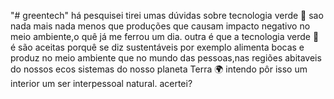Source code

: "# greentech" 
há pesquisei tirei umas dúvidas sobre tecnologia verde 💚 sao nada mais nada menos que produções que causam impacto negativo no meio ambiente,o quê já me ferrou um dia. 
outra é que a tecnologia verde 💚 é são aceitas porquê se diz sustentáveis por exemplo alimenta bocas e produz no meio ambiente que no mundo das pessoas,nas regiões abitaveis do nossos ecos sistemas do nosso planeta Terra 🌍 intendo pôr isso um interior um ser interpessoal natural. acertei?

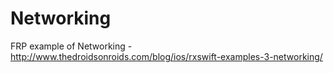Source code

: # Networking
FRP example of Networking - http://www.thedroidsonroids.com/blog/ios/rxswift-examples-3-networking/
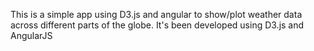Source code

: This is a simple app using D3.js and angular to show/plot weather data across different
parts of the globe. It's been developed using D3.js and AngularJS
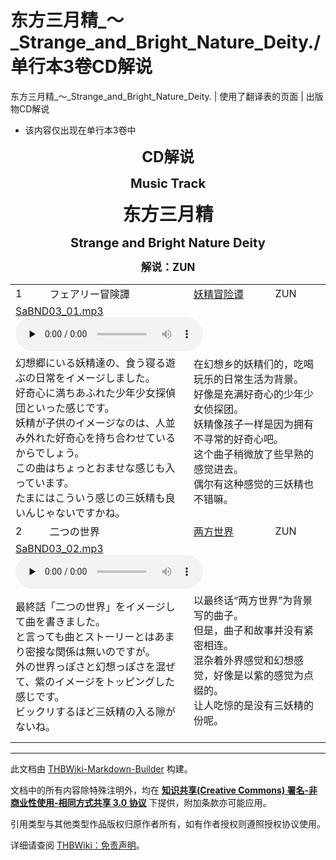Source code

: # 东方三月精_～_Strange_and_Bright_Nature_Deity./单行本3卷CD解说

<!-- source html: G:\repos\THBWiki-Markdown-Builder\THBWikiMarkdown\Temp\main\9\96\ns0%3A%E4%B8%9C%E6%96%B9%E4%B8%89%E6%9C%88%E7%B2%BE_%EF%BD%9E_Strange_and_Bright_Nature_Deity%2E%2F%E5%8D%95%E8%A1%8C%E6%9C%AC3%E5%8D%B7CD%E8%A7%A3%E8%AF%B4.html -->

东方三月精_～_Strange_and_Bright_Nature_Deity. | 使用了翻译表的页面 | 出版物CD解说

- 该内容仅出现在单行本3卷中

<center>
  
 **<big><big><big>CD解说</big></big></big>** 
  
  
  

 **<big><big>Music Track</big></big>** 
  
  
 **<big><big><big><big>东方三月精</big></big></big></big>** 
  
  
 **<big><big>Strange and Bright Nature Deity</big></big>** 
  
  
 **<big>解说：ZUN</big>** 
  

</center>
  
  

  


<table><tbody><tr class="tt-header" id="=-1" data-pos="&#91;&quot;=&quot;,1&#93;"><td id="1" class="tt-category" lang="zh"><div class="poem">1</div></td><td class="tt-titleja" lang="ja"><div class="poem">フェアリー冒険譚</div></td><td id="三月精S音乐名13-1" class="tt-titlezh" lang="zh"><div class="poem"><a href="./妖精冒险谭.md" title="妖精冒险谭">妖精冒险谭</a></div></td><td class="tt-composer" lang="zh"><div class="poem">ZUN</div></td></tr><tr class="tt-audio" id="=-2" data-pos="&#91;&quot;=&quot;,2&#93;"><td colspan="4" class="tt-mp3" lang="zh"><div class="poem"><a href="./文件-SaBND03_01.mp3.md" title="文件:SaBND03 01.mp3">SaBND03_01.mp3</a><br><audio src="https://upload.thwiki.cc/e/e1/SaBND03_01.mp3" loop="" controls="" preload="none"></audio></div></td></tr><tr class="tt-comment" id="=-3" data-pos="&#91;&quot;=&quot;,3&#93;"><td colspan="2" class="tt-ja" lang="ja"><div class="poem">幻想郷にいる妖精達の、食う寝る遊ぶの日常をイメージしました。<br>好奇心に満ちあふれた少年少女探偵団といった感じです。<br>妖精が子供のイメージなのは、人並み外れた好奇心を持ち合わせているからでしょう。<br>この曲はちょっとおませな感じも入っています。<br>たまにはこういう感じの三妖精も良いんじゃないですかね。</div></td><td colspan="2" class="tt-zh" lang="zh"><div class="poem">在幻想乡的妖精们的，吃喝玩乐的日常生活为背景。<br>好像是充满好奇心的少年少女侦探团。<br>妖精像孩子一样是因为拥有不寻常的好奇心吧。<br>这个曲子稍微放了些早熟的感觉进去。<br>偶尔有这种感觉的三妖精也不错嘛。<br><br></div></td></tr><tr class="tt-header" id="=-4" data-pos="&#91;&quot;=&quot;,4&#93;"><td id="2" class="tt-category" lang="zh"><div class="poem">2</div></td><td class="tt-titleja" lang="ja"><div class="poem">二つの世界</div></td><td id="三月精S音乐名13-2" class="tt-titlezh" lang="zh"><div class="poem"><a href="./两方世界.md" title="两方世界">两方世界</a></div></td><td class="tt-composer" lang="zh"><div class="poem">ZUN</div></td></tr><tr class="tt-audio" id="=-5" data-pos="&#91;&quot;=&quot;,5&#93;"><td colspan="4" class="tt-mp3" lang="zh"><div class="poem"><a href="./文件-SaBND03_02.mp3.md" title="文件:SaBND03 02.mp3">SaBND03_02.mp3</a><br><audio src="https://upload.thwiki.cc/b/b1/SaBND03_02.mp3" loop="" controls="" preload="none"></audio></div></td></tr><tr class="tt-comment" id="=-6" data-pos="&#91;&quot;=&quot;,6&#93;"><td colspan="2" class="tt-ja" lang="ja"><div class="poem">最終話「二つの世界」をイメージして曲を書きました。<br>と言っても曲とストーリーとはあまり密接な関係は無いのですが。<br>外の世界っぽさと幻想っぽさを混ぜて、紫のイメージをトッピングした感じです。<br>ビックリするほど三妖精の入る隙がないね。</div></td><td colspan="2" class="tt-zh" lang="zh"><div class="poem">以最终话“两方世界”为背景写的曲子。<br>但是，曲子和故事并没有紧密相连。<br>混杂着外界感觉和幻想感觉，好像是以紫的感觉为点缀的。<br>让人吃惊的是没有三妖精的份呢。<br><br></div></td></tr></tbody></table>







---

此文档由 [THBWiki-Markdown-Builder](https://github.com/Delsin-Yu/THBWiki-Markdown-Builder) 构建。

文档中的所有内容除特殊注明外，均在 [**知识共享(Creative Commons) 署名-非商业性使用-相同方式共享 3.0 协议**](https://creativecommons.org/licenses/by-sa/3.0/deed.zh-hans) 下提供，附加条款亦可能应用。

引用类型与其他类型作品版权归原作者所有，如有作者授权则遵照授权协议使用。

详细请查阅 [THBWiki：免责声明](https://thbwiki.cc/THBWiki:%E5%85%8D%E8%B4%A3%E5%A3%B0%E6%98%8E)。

┄┄┄┄┄┄┄┄┄┄

* _THE PROBLEM_
An exact, image-free transcription of all the records above is needed.

* _TASK SOLUTION_
Source code

: "# greentech" 
há pesquisei tirei umas dúvidas sobre tecnologia verde 💚 sao nada mais nada menos que produções que causam impacto negativo no meio ambiente,o quê já me ferrou um dia. 
outra é que a tecnologia verde 💚 é são aceitas porquê se diz sustentáveis por exemplo alimenta bocas e produz no meio ambiente que no mundo das pessoas,nas regiões abitaveis do nossos ecos sistemas do nosso planeta Terra 🌍 intendo pôr isso um interior um ser interpessoal natural. acertei?

Source code

: # Networking
FRP example of Networking - http://www.thedroidsonroids.com/blog/ios/rxswift-examples-3-networking/
Source code

: This is a simple app using D3.js and angular to show/plot weather data across different
parts of the globe. It's been developed using D3.js and AngularJS
Source code

: # 东方三月精_～_Strange_and_Bright_Nature_Deity./单行本3卷CD解说

<!-- source html: G:\repos\THBWiki-Markdown-Builder\THBWikiMarkdown\Temp\main\9\96\ns0%3A%E4%B8%9C%E6%96%B9%E4%B8%89%E6%9C%88%E7%B2%BE_%EF%BD%9E_Strange_and_Bright_Nature_Deity%2E%2F%E5%8D%95%E8%A1%8C%E6%9C%AC3%E5%8D%B7CD%E8%A7%A3%E8%AF%B4.html -->

东方三月精_～_Strange_and_Bright_Nature_Deity. | 使用了翻译表的页面 | 出版物CD解说

- 该内容仅出现在单行本3卷中

<center>
  
 **<big><big><big>CD解说</big></big></big>** 
  
  
  

 **<big><big>Music Track</big></big>** 
  
  
 **<big><big><big><big>东方三月精</big></big></big></big>** 
  
  
 **<big><big>Strange and Bright Nature Deity</big></big>** 
  
  
 **<big>解说：ZUN</big>** 
  

</center>
  
  

  


<table><tbody><tr class="tt-header" id="=-1" data-pos="&#91;&quot;=&quot;,1&#93;"><td id="1" class="tt-category" lang="zh"><div class="poem">1</div></td><td class="tt-titleja" lang="ja"><div class="poem">フェアリー冒険譚</div></td><td id="三月精S音乐名13-1" class="tt-titlezh" lang="zh"><div class="poem"><a href="./妖精冒险谭.md" title="妖精冒险谭">妖精冒险谭</a></div></td><td class="tt-composer" lang="zh"><div class="poem">ZUN</div></td></tr><tr class="tt-audio" id="=-2" data-pos="&#91;&quot;=&quot;,2&#93;"><td colspan="4" class="tt-mp3" lang="zh"><div class="poem"><a href="./文件-SaBND03_01.mp3.md" title="文件:SaBND03 01.mp3">SaBND03_01.mp3</a><br><audio src="https://upload.thwiki.cc/e/e1/SaBND03_01.mp3" loop="" controls="" preload="none"></audio></div></td></tr><tr class="tt-comment" id="=-3" data-pos="&#91;&quot;=&quot;,3&#93;"><td colspan="2" class="tt-ja" lang="ja"><div class="poem">幻想郷にいる妖精達の、食う寝る遊ぶの日常をイメージしました。<br>好奇心に満ちあふれた少年少女探偵団といった感じです。<br>妖精が子供のイメージなのは、人並み外れた好奇心を持ち合わせているからでしょう。<br>この曲はちょっとおませな感じも入っています。<br>たまにはこういう感じの三妖精も良いんじゃないですかね。</div></td><td colspan="2" class="tt-zh" lang="zh"><div class="poem">在幻想乡的妖精们的，吃喝玩乐的日常生活为背景。<br>好像是充满好奇心的少年少女侦探团。<br>妖精像孩子一样是因为拥有不寻常的好奇心吧。<br>这个曲子稍微放了些早熟的感觉进去。<br>偶尔有这种感觉的三妖精也不错嘛。<br><br></div></td></tr><tr class="tt-header" id="=-4" data-pos="&#91;&quot;=&quot;,4&#93;"><td id="2" class="tt-category" lang="zh"><div class="poem">2</div></td><td class="tt-titleja" lang="ja"><div class="poem">二つの世界</div></td><td id="三月精S音乐名13-2" class="tt-titlezh" lang="zh"><div class="poem"><a href="./两方世界.md" title="两方世界">两方世界</a></div></td><td class="tt-composer" lang="zh"><div class="poem">ZUN</div></td></tr><tr class="tt-audio" id="=-5" data-pos="&#91;&quot;=&quot;,5&#93;"><td colspan="4" class="tt-mp3" lang="zh"><div class="poem"><a href="./文件-SaBND03_02.mp3.md" title="文件:SaBND03 02.mp3">SaBND03_02.mp3</a><br><audio src="https://upload.thwiki.cc/b/b1/SaBND03_02.mp3" loop="" controls="" preload="none"></audio></div></td></tr><tr class="tt-comment" id="=-6" data-pos="&#91;&quot;=&quot;,6&#93;"><td colspan="2" class="tt-ja" lang="ja"><div class="poem">最終話「二つの世界」をイメージして曲を書きました。<br>と言っても曲とストーリーとはあまり密接な関係は無いのですが。<br>外の世界っぽさと幻想っぽさを混ぜて、紫のイメージをトッピングした感じです。<br>ビックリするほど三妖精の入る隙がないね。</div></td><td colspan="2" class="tt-zh" lang="zh"><div class="poem">以最终话“两方世界”为背景写的曲子。<br>但是，曲子和故事并没有紧密相连。<br>混杂着外界感觉和幻想感觉，好像是以紫的感觉为点缀的。<br>让人吃惊的是没有三妖精的份呢。<br><br></div></td></tr></tbody></table>







---

此文档由 [THBWiki-Markdown-Builder](https://github.com/Delsin-Yu/THBWiki-Markdown-Builder) 构建。

文档中的所有内容除特殊注明外，均在 [**知识共享(Creative Commons) 署名-非商业性使用-相同方式共享 3.0 协议**](https://creativecommons.org/licenses/by-sa/3.0/deed.zh-hans) 下提供，附加条款亦可能应用。

引用类型与其他类型作品版权归原作者所有，如有作者授权则遵照授权协议使用。

详细请查阅 [THBWiki：免责声明](https://thbwiki.cc/THBWiki:%E5%85%8D%E8%B4%A3%E5%A3%B0%E6%98%8E)。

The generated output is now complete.